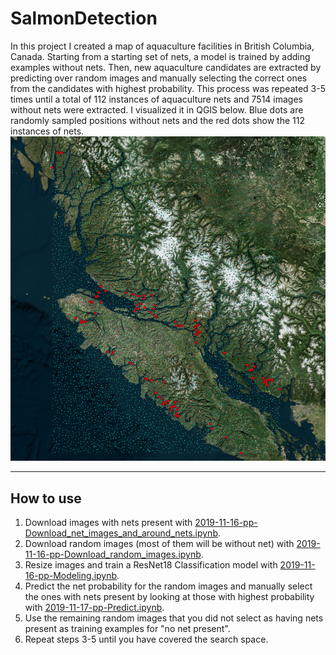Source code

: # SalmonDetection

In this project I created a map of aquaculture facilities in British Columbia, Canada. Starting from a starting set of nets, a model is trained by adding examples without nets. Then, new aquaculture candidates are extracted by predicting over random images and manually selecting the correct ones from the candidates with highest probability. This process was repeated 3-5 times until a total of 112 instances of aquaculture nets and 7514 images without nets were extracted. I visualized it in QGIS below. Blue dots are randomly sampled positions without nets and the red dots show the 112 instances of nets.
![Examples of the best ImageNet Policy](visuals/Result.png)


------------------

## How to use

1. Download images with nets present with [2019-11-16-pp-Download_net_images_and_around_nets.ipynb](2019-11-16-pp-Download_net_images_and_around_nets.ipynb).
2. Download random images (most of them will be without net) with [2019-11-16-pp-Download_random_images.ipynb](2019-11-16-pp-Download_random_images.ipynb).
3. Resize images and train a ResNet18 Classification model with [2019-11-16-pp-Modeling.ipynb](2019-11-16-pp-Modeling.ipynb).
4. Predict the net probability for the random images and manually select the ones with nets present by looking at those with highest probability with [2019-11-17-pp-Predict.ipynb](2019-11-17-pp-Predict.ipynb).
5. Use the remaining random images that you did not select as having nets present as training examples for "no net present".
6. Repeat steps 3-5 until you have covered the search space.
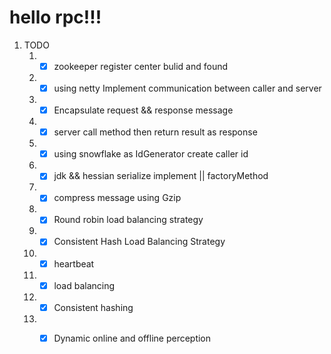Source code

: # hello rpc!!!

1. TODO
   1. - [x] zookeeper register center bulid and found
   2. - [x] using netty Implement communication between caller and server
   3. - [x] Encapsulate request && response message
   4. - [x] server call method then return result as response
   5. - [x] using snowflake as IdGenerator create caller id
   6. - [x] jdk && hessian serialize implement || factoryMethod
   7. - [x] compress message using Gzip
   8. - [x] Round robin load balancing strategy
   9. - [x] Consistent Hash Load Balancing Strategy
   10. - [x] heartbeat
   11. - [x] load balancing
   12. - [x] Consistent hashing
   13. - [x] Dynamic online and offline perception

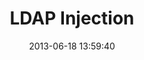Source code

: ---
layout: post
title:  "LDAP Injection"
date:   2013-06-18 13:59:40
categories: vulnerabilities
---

TASK INSTRUCTIONS: Among the lines above, count those containing the word "present" and write only the number.

RESULT FOR THIS EXERCISE: 3